Data excerpts below:

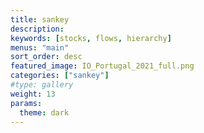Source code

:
 ```yaml
---
title: sankey
description:
keywords: [stocks, flows, hierarchy]
menus: "main"
sort_order: desc
featured_image: IO_Portugal_2021_full.png
categories: ["sankey"]
#type: gallery
weight: 13
params:
  theme: dark
---
```

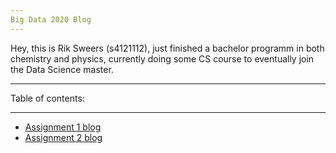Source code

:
 ```yaml
---
Big Data 2020 Blog
---
```


Hey, this is Rik Sweers (s4121112), just finished a bachelor programm in both chemistry and physics, currently doing some CS course to eventually join the Data Science master.

___
Table of contents:
___

* [Assignment 1 blog](something.html)
* [Assignment 2 blog](assignment2.md)



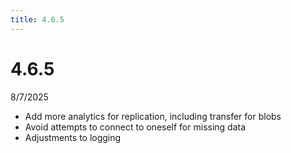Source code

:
 ```yaml
---
title: 4.6.5
---
```


# 4.6.5

8/7/2025

- Add more analytics for replication, including transfer for blobs
- Avoid attempts to connect to oneself for missing data
- Adjustments to logging
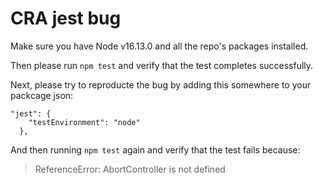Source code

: # CRA jest bug

Make sure you have Node v16.13.0 and all the repo's packages installed.

Then please run `npm test` and verify that the test completes successfully.

Next, please try to reproducte the bug by adding this somewhere to your packcage json:
```
"jest": {
    "testEnvironment": "node"
  },
```

And then running `npm test` again and verify that the test fails because: 

> ReferenceError: AbortController is not defined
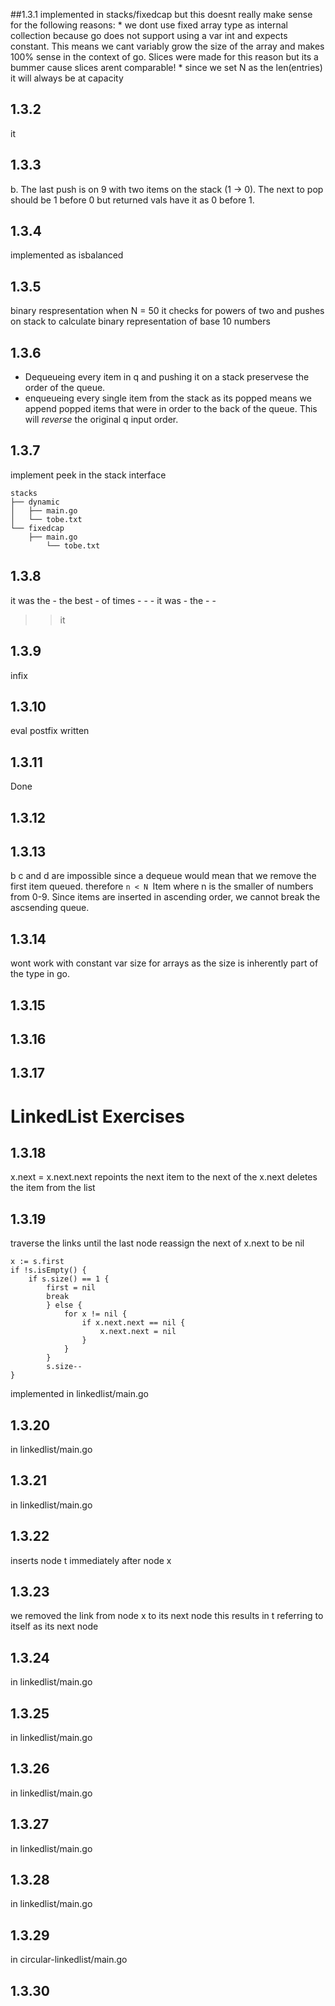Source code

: ##1.3.1 
implemented in stacks/fixedcap but this doesnt really make sense for the following reasons:
    * we dont use fixed array type as internal collection because go does not support using a var int and expects constant. This means we cant variably grow the size of the array and makes 100% sense in the context of go. Slices were made for this reason but its a bummer cause slices arent comparable!
    * since we set N as the len(entries) it will always be at capacity
## 1.3.2
it
## 1.3.3
b. The last push is on 9 with two items on the stack (1 -> 0). The next to pop should be 1 before 0 but returned vals have it as 0 before 1.
## 1.3.4
implemented as isbalanced
## 1.3.5
binary respresentation when N = 50
it checks for powers of two and pushes on stack to calculate binary representation of base 10 numbers
## 1.3.6
* Dequeueing every item in q and pushing it on a stack preservese the order of the queue.
* enqueueing every single item from the stack as its popped means we append popped items that were in order to the back of the queue. This will *reverse* the original q input order. 
## 1.3.7
implement peek in the stack interface
```
stacks
├── dynamic
│   ├── main.go
│   └── tobe.txt
└── fixedcap
    ├── main.go
        └── tobe.txt
```
## 1.3.8
it was the - the best - of times - - - it was - the - -
>>it
## 1.3.9
infix 
## 1.3.10
eval postfix written
## 1.3.11 
Done
## 1.3.12

## 1.3.13
b c and d are impossible since a dequeue would mean that we remove the first item queued. therefore `n < N `Item where n is the smaller of numbers from 0-9. Since items are inserted in ascending order, we cannot break the ascsending queue. 

## 1.3.14
wont work with constant var size for arrays as the size is inherently part of the type in go.

## 1.3.15
## 1.3.16
## 1.3.17

# LinkedList Exercises

## 1.3.18
x.next = x.next.next 
repoints the next item to the next of the x.next
deletes the item from the list

## 1.3.19
traverse the links until the last node
reassign the next of x.next to be nil
```
x := s.first
if !s.isEmpty() {
    if s.size() == 1 { 
        first = nil
        break
        } else {
            for x != nil {
                if x.next.next == nil {
                    x.next.next = nil
                }
            }
        }
        s.size--
}
```
implemented in linkedlist/main.go
## 1.3.20
in linkedlist/main.go
## 1.3.21 
in linkedlist/main.go
## 1.3.22
inserts node t immediately after node x
## 1.3.23
we removed the link from node x to its next node
this results in t referring to itself as its next node 
## 1.3.24
in linkedlist/main.go
## 1.3.25 
in linkedlist/main.go
## 1.3.26
in linkedlist/main.go
## 1.3.27 
in linkedlist/main.go
## 1.3.28 
in linkedlist/main.go
## 1.3.29
in circular-linkedlist/main.go
## 1.3.30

End of Data excerpts.

### What is being asked:
Begin with the line containing "this results in" and repeat each line exactly until the records above end.

### Task output:
this results in t referring to itself as its next node 
## 1.3.24
in linkedlist/main.go
## 1.3.25 
in linkedlist/main.go
## 1.3.26
in linkedlist/main.go
## 1.3.27 
in linkedlist/main.go
## 1.3.28 
in linkedlist/main.go
## 1.3.29
in circular-linkedlist/main.go
## 1.3.30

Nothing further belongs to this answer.